Task statement -
Beginning with the line that holds "resources :users #" in the data below, give again every line through the one that holds "usersPath = '<%= r.users_path", exactly as written.

==========

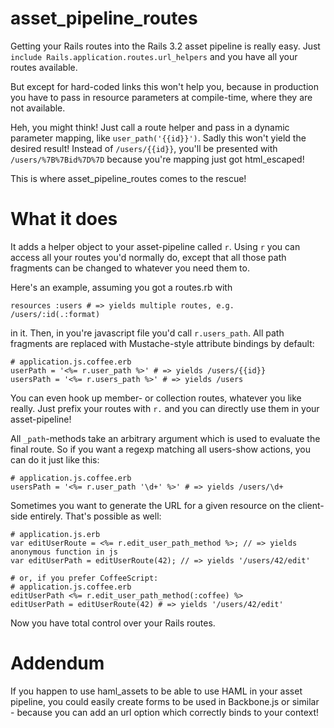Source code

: # asset\_pipeline\_routes

Getting your Rails routes into the Rails 3.2 asset pipeline is really easy. Just
`include Rails.application.routes.url_helpers` and you have all your routes available.

But except for hard-coded links this won't help you, because in production you have to pass in resource parameters at compile-time, where they are not available.

Heh, you might think! Just call a route helper and pass in a dynamic parameter mapping, like
`user_path('{{id}}')`. Sadly this won't yield the desired result! Instead of `/users/{{id}}`, you'll be presented with `/users/%7B%7Bid%7D%7D` because you're mapping just got html_escaped!

This is where asset\_pipeline\_routes comes to the rescue!

# What it does

It adds a helper object to your asset-pipeline called `r`. Using
`r` you can access all your routes you'd normally do, except that all those path fragments
can be changed to whatever you need them to.

Here's an example, assuming you got a routes.rb with

    resources :users # => yields multiple routes, e.g. /users/:id(.:format)

in it. Then, in you're javascript file you'd call `r.users_path`.  All path fragments are replaced with Mustache-style attribute bindings by default:

    # application.js.coffee.erb
    userPath = '<%= r.user_path %>' # => yields /users/{{id}}
    usersPath = '<%= r.users_path %>' # => yields /users

You can even hook up member- or collection routes, whatever you like really. Just prefix your routes with `r.` and you can directly use them in your asset-pipeline!

All `_path`-methods take an arbitrary argument which is used to evaluate the final route.
So if you want a regexp matching all users-show actions, you can do it just like this:

    # application.js.coffee.erb
    usersPath = '<%= r.user_path '\d+' %>' # => yields /users/\d+

Sometimes you want to generate the URL for a given resource on the client-side entirely. That's possible as well:

    # application.js.erb
    var editUserRoute = <%= r.edit_user_path_method %>; // => yields anonymous function in js
    var editUserPath = editUserRoute(42); // => yields '/users/42/edit'

    # or, if you prefer CoffeeScript:
    # application.js.coffee.erb
    editUserPath <%= r.edit_user_path_method(:coffee) %>
    editUserPath = editUserRoute(42) # => yields '/users/42/edit'

Now you have total control over your Rails routes.

# Addendum

If you happen to use haml\_assets to be able to use HAML in your asset pipeline, you could easily create forms to be used in Backbone.js or similar - because you can add an url option which correctly binds to your context!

==========

Answer space -
    resources :users # => yields multiple routes, e.g. /users/:id(.:format)

in it. Then, in you're javascript file you'd call `r.users_path`.  All path fragments are replaced with Mustache-style attribute bindings by default:

    # application.js.coffee.erb
    userPath = '<%= r.user_path %>' # => yields /users/{{id}}
    usersPath = '<%= r.users_path %>' # => yields /users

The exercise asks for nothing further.